### Supplied records
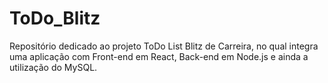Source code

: # ToDo_Blitz
Repositório dedicado ao projeto ToDo List Blitz de Carreira, no qual integra uma aplicação com Front-end em React, Back-end em Node.js e ainda a utilização do MySQL.
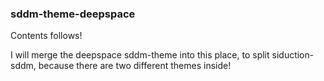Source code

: ### sddm-theme-deepspace
Contents  follows!

I will merge the deepspace sddm-theme into this place, to split  siduction-sddm, because there are two different themes inside!
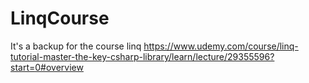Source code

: # LinqCourse
It's a backup for the course linq   https://www.udemy.com/course/linq-tutorial-master-the-key-csharp-library/learn/lecture/29355596?start=0#overview
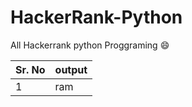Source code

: # HackerRank-Python
All Hackerrank python Proggraming :smile:

Sr. No | output
------ | ------
  1    | ram
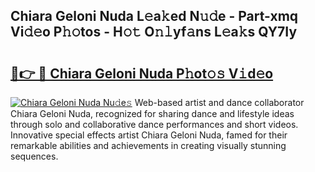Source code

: ## Chiara Geloni Nuda L𝚎a𝚔ed N𝚞𝚍e - Part-xmq Vi𝚍𝚎o P𝚑𝚘tos - H𝚘𝚝 O𝚗𝚕yf𝚊ns L𝚎a𝚔s QY7Iy

# <h2><a href="http://kf4eyap.oniu.top/?m=Chiara+Geloni+Nuda">🔗👉 🔴 Chiara Geloni Nuda P𝚑ot𝚘𝚜 V𝚒d𝚎o</a></h2>

[![Chiara Geloni Nuda Nu𝚍e𝚜](https://i.imgur.com/0qMVB7G.gif)](http://kf4eyap.oniu.top/?m=Chiara+Geloni+Nuda)
Web-based artist and dance collaborator Chiara Geloni Nuda, recognized for sharing dance and lifestyle ideas through solo and collaborative dance performances and short videos. Innovative special effects artist Chiara Geloni Nuda, famed for their remarkable abilities and achievements in creating visually stunning sequences.  
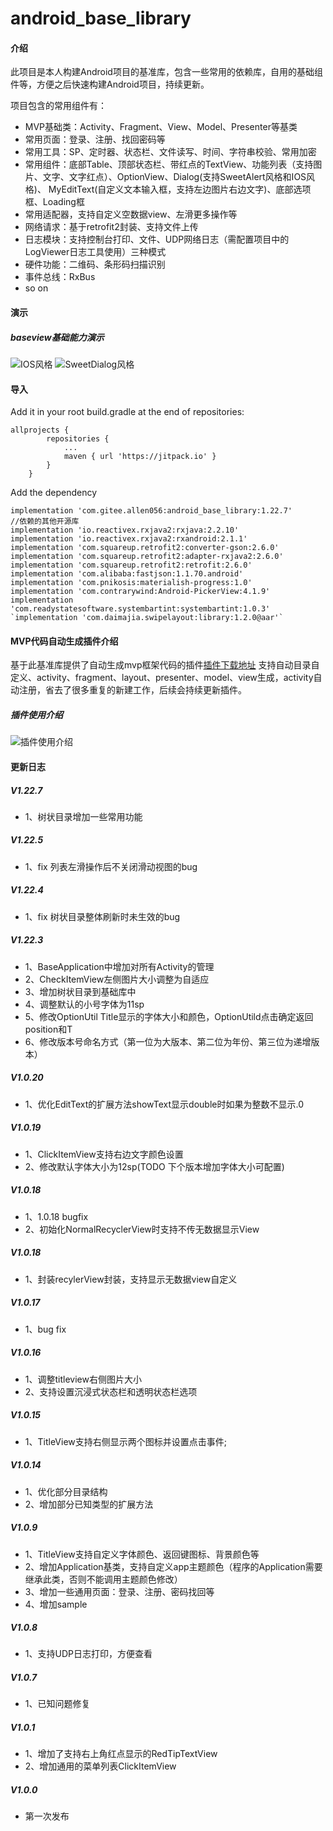 # android_base_library

#### 介绍

此项目是本人构建Android项目的基准库，包含一些常用的依赖库，自用的基础组件等，方便之后快速构建Android项目，持续更新。

项目包含的常用组件有：

- MVP基础类：Activity、Fragment、View、Model、Presenter等基类
- 常用页面：登录、注册、找回密码等
- 常用工具：SP、定时器、状态栏、文件读写、时间、字符串校验、常用加密
- 常用组件：底部Table、顶部状态栏、带红点的TextView、功能列表（支持图片、文字、文字红点）、OptionView、Dialog(支持SweetAlert风格和IOS风格)、
  MyEditText(自定义文本输入框，支持左边图片右边文字)、底部选项框、Loading框
- 常用适配器，支持自定义空数据view、左滑更多操作等
- 网络请求：基于retrofit2封装、支持文件上传
- 日志模块：支持控制台打印、文件、UDP网络日志（需配置项目中的LogViewer日志工具使用）三种模式
- 硬件功能：二维码、条形码扫描识别
- 事件总线：RxBus
- so on

#### 演示
##### baseview基础能力演示
![IOS风格](./images/baseview1.gif)
![SweetDialog风格](./images/baseview2.gif)

#### 导入

Add it in your root build.gradle at the end of repositories:

    allprojects {
    		repositories {
    			...
    			maven { url 'https://jitpack.io' }
    		}
    	}

Add the dependency

 	implementation 'com.gitee.allen056:android_base_library:1.22.7'
	//依赖的其他开源库
    implementation 'io.reactivex.rxjava2:rxjava:2.2.10'
    implementation 'io.reactivex.rxjava2:rxandroid:2.1.1'
    implementation 'com.squareup.retrofit2:converter-gson:2.6.0'
    implementation 'com.squareup.retrofit2:adapter-rxjava2:2.6.0'
    implementation 'com.squareup.retrofit2:retrofit:2.6.0'
    implementation 'com.alibaba:fastjson:1.1.70.android'
    implementation 'com.pnikosis:materialish-progress:1.0'
    implementation 'com.contrarywind:Android-PickerView:4.1.9'
    implementation 'com.readystatesoftware.systembartint:systembartint:1.0.3'
  	`implementation 'com.daimajia.swipelayout:library:1.2.0@aar'`

#### MVP代码自动生成插件介绍
基于此基准库提供了自动生成mvp框架代码的插件[插件下载地址](https://gitee.com/allen056/android_base_library/blob/master/%E8%87%AA%E5%8A%A8%E7%94%9F%E6%88%90MVP%E4%BB%A3%E7%A0%81%E6%8F%92%E4%BB%B6/MvpCodeAutoGeneratPlugin.jar "插件地址") 支持自动目录自定义、activity、fragment、layout、presenter、model、view生成，activity自动注册，省去了很多重复的新建工作，后续会持续更新插件。

##### 插件使用介绍
![插件使用介绍](./images/demo1.gif)

#### 更新日志
##### V1.22.7
- 1、树状目录增加一些常用功能

##### V1.22.5
- 1、fix 列表左滑操作后不关闭滑动视图的bug

##### V1.22.4
- 1、fix 树状目录整体刷新时未生效的bug

##### V1.22.3
- 1、BaseApplication中增加对所有Activity的管理
- 2、CheckItemView左侧图片大小调整为自适应
- 3、增加树状目录到基础库中
- 4、调整默认的小号字体为11sp
- 5、修改OptionUtil Title显示的字体大小和颜色，OptionUtild点击确定返回position和T
- 6、修改版本号命名方式（第一位为大版本、第二位为年份、第三位为递增版本）

##### V1.0.20

- 1、优化EditText的扩展方法showText显示double时如果为整数不显示.0

##### V1.0.19

- 1、ClickItemView支持右边文字颜色设置
- 2、修改默认字体大小为12sp(TODO 下个版本增加字体大小可配置)

##### V1.0.18

- 1、1.0.18 bugfix
- 2、初始化NormalRecyclerView时支持不传无数据显示View

##### V1.0.18

- 1、封装recylerView封装，支持显示无数据view自定义

##### V1.0.17

- 1、bug fix

##### V1.0.16

- 1、调整titleview右侧图片大小
- 2、支持设置沉浸式状态栏和透明状态栏选项

##### V1.0.15

- 1、TitleView支持右侧显示两个图标并设置点击事件;

##### V1.0.14

- 1、优化部分目录结构
- 2、增加部分已知类型的扩展方法

##### V1.0.9

- 1、TitleView支持自定义字体颜色、返回键图标、背景颜色等
- 2、增加Application基类，支持自定义app主题颜色（程序的Application需要继承此类，否则不能调用主题颜色修改）
- 3、增加一些通用页面：登录、注册、密码找回等
- 4、增加sample

##### V1.0.8

- 1、支持UDP日志打印，方便查看

##### V1.0.7

- 1、已知问题修复

##### V1.0.1

- 1、增加了支持右上角红点显示的RedTipTextView
- 2、增加通用的菜单列表ClickItemView

##### V1.0.0

- 第一次发布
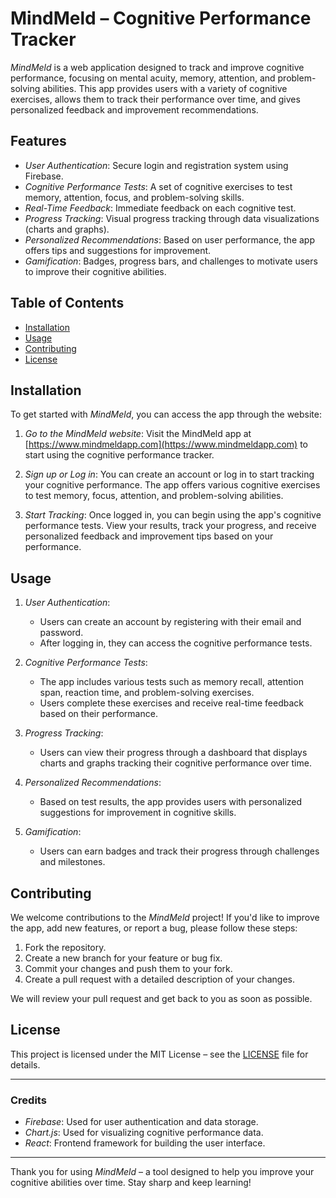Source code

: # MindMeld – Cognitive Performance Tracker

*MindMeld* is a web application designed to track and improve cognitive performance, focusing on mental acuity, memory, attention, and problem-solving abilities. This app provides users with a variety of cognitive exercises, allows them to track their performance over time, and gives personalized feedback and improvement recommendations.

## Features

- *User Authentication*: Secure login and registration system using Firebase.
- *Cognitive Performance Tests*: A set of cognitive exercises to test memory, attention, focus, and problem-solving skills.
- *Real-Time Feedback*: Immediate feedback on each cognitive test.
- *Progress Tracking*: Visual progress tracking through data visualizations (charts and graphs).
- *Personalized Recommendations*: Based on user performance, the app offers tips and suggestions for improvement.
- *Gamification*: Badges, progress bars, and challenges to motivate users to improve their cognitive abilities.

## Table of Contents

- [Installation](#installation)
- [Usage](#usage)
- [Contributing](#contributing)
- [License](#license)

## Installation

To get started with *MindMeld*, you can access the app through the website:

1. *Go to the MindMeld website*:
   Visit the MindMeld app at [https://www.mindmeldapp.com](https://www.mindmeldapp.com) to start using the cognitive performance tracker.

2. *Sign up or Log in*:
   You can create an account or log in to start tracking your cognitive performance. The app offers various cognitive exercises to test memory, focus, attention, and problem-solving abilities.

3. *Start Tracking*:
   Once logged in, you can begin using the app's cognitive performance tests. View your results, track your progress, and receive personalized feedback and improvement tips based on your performance.

## Usage

1. *User Authentication*:
   - Users can create an account by registering with their email and password.
   - After logging in, they can access the cognitive performance tests.
   
2. *Cognitive Performance Tests*:
   - The app includes various tests such as memory recall, attention span, reaction time, and problem-solving exercises.
   - Users complete these exercises and receive real-time feedback based on their performance.

3. *Progress Tracking*:
   - Users can view their progress through a dashboard that displays charts and graphs tracking their cognitive performance over time.

4. *Personalized Recommendations*:
   - Based on test results, the app provides users with personalized suggestions for improvement in cognitive skills.

5. *Gamification*:
   - Users can earn badges and track their progress through challenges and milestones.

## Contributing

We welcome contributions to the *MindMeld* project! If you'd like to improve the app, add new features, or report a bug, please follow these steps:

1. Fork the repository.
2. Create a new branch for your feature or bug fix.
3. Commit your changes and push them to your fork.
4. Create a pull request with a detailed description of your changes.

We will review your pull request and get back to you as soon as possible.

## License

This project is licensed under the MIT License – see the [LICENSE](LICENSE) file for details.

---

### Credits

- *Firebase*: Used for user authentication and data storage.
- *Chart.js*: Used for visualizing cognitive performance data.
- *React*: Frontend framework for building the user interface.

---


Thank you for using *MindMeld* – a tool designed to help you improve your cognitive abilities over time. Stay sharp and keep learning!

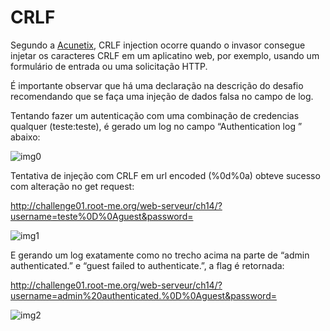 # CRLF

Segundo a [Acunetix](https://www.acunetix.com/websitesecurity/crlf-injection/), CRLF injection ocorre quando o invasor consegue injetar os caracteres CRLF em um aplicatino web, por exemplo, usando um formulário de entrada ou uma solicitação HTTP.

É importante observar que há uma declaração na descrição do desafio recomendando que se faça uma injeção de dados falsa no campo de log.

Tentando fazer um autenticação com uma combinação de credencias qualquer (teste:teste), é gerado um log no campo “Authentication log ” abaixo:

![img0](https://user-images.githubusercontent.com/26724539/77103578-63c74b80-69f9-11ea-8842-df39cd47dd92.png)

Tentativa de injeção com CRLF em url encoded (%0d%0a) obteve sucesso com alteração no get request:

http://challenge01.root-me.org/web-serveur/ch14/?username=teste%0D%0Aguest&password=

![img1](https://user-images.githubusercontent.com/26724539/77103579-65910f00-69f9-11ea-8415-bcb1fb6c7b76.png)

E gerando um log exatamente como no trecho acima na parte de “admin authenticated.” e “guest failed to authenticate.”, a flag é retornada:

http://challenge01.root-me.org/web-serveur/ch14/?username=admin%20authenticated.%0D%0Aguest&password=

![img2](https://user-images.githubusercontent.com/26724539/77103588-69bd2c80-69f9-11ea-933b-a7289b2a68d6.png)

### Instructions to follow
Using the entries above, give back exactly the line containing "- 5、修改OptionUtil Title显示的字体大小和颜色，OptionUtild点击确定返回position和T", the line containing "- 1、TitleView支持自定义字体颜色、返回键图标、背景颜色等", and every line between them, and nothing else.

### Output for this exercise
- 5、修改OptionUtil Title显示的字体大小和颜色，OptionUtild点击确定返回position和T
- 6、修改版本号命名方式（第一位为大版本、第二位为年份、第三位为递增版本）

##### V1.0.20

- 1、优化EditText的扩展方法showText显示double时如果为整数不显示.0

##### V1.0.19

- 1、ClickItemView支持右边文字颜色设置
- 2、修改默认字体大小为12sp(TODO 下个版本增加字体大小可配置)

##### V1.0.18

- 1、1.0.18 bugfix
- 2、初始化NormalRecyclerView时支持不传无数据显示View

##### V1.0.18

- 1、封装recylerView封装，支持显示无数据view自定义

##### V1.0.17

- 1、bug fix

##### V1.0.16

- 1、调整titleview右侧图片大小
- 2、支持设置沉浸式状态栏和透明状态栏选项

##### V1.0.15

- 1、TitleView支持右侧显示两个图标并设置点击事件;

##### V1.0.14

- 1、优化部分目录结构
- 2、增加部分已知类型的扩展方法

##### V1.0.9

- 1、TitleView支持自定义字体颜色、返回键图标、背景颜色等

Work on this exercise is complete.